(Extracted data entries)
****************

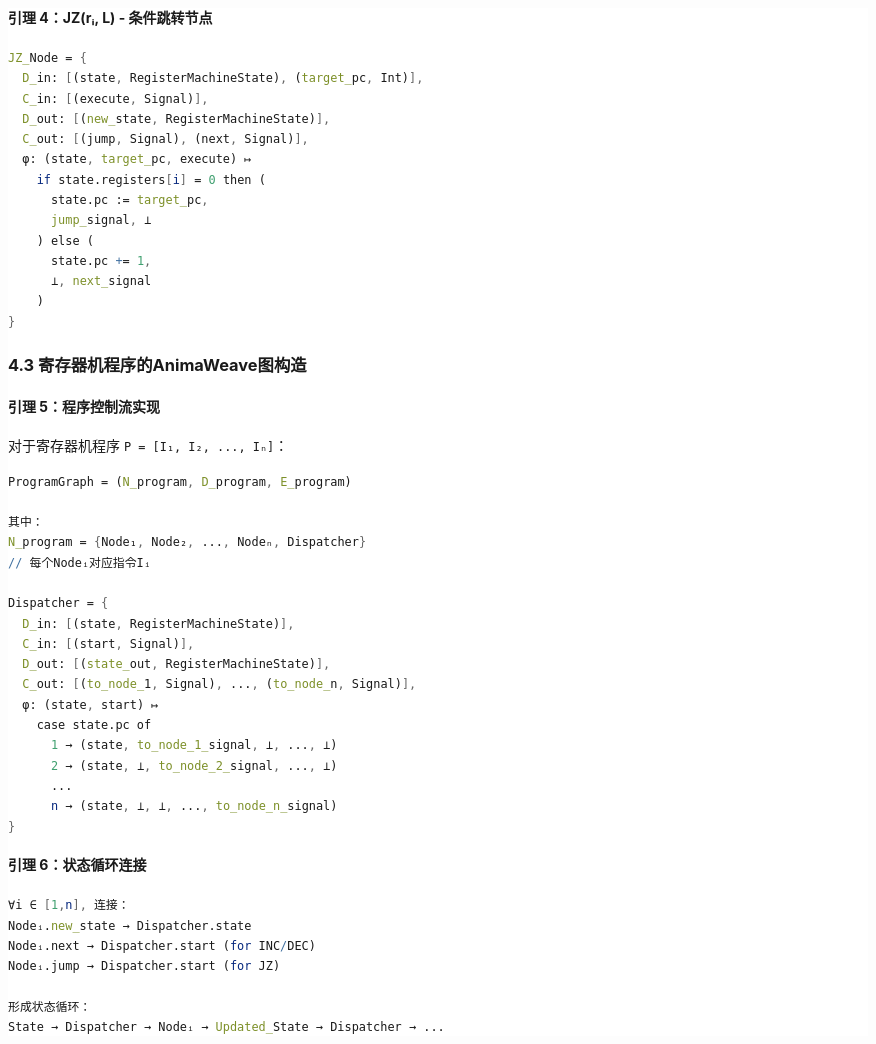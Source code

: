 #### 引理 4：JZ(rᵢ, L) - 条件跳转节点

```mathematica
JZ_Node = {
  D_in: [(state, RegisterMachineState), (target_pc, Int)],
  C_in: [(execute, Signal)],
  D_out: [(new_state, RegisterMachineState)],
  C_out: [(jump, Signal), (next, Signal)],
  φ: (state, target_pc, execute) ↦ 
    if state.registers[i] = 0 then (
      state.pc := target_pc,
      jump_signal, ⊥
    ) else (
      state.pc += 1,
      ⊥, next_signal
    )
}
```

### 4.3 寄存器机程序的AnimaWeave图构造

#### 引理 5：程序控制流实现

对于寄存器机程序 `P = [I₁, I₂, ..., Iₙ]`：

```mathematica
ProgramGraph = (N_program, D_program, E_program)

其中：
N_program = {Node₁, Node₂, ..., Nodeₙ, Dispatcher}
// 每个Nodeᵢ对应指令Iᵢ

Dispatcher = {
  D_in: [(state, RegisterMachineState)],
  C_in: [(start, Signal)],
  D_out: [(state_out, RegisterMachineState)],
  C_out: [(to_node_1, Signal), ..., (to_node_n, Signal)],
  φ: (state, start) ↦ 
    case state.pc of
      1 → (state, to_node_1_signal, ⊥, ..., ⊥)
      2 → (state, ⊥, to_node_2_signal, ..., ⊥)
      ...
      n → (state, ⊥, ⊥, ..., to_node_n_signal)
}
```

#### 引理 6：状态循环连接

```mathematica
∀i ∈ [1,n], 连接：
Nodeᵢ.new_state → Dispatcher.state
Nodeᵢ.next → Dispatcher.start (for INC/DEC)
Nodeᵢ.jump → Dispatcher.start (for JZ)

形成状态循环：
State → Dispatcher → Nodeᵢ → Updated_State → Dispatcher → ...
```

****************

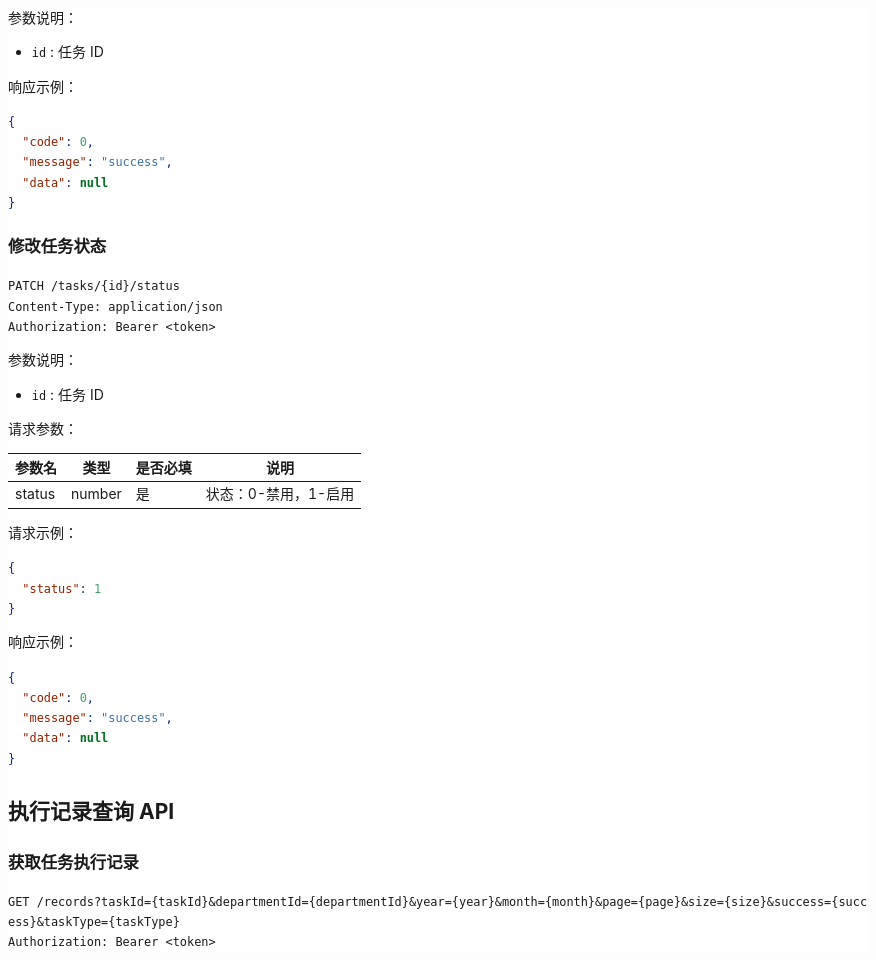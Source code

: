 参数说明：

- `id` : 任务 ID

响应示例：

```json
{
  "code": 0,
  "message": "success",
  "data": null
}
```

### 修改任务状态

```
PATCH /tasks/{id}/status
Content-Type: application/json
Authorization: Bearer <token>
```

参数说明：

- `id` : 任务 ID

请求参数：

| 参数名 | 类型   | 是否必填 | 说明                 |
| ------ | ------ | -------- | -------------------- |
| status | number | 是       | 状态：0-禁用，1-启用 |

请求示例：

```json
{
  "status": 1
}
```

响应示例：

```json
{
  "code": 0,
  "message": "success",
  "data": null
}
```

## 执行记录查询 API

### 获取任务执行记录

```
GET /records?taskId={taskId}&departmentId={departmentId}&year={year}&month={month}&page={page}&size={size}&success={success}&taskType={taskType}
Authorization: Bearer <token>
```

****************

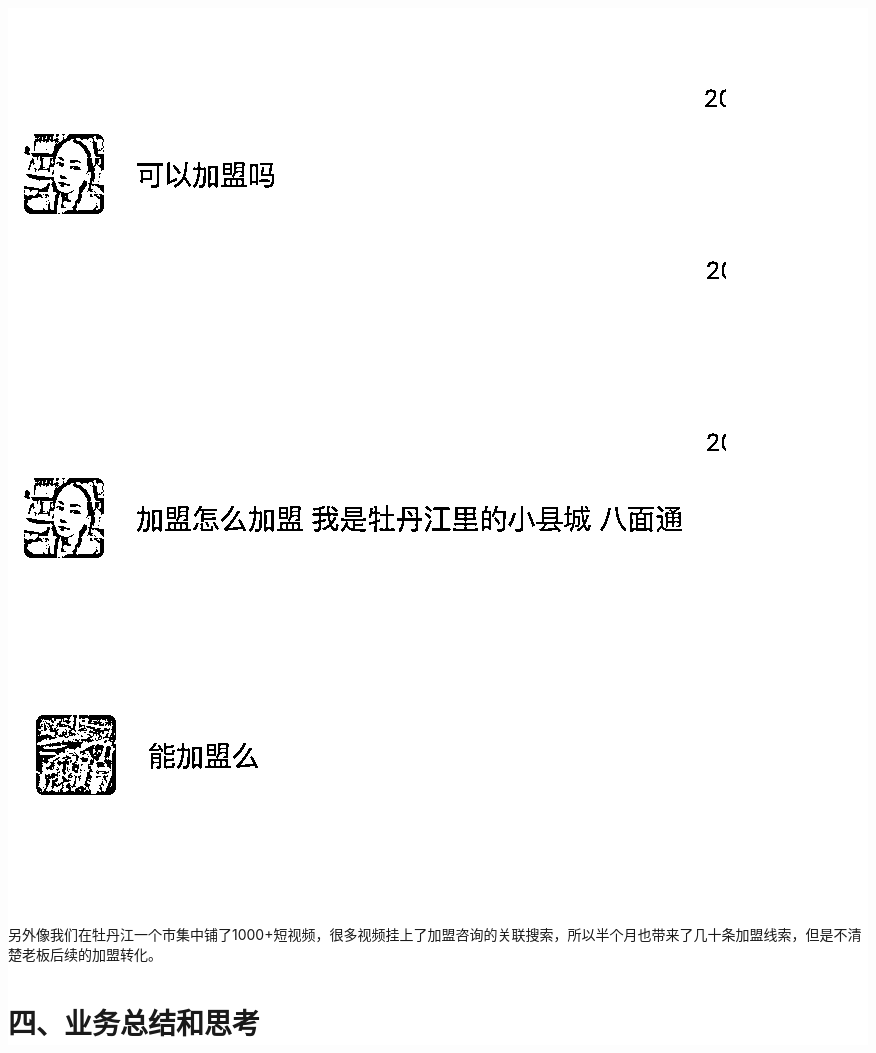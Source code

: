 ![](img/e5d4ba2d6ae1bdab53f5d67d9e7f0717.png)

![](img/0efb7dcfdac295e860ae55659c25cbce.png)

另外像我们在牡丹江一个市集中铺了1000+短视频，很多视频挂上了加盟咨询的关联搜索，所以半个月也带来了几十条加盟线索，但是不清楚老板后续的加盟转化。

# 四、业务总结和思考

****************

YOUR TASK: The result should be every line that contains "status", copied from the entries.

RESPONSE AREA:
PATCH /tasks/{id}/status
| status | number | 是       | 状态：0-禁用，1-启用 |
  "status": 1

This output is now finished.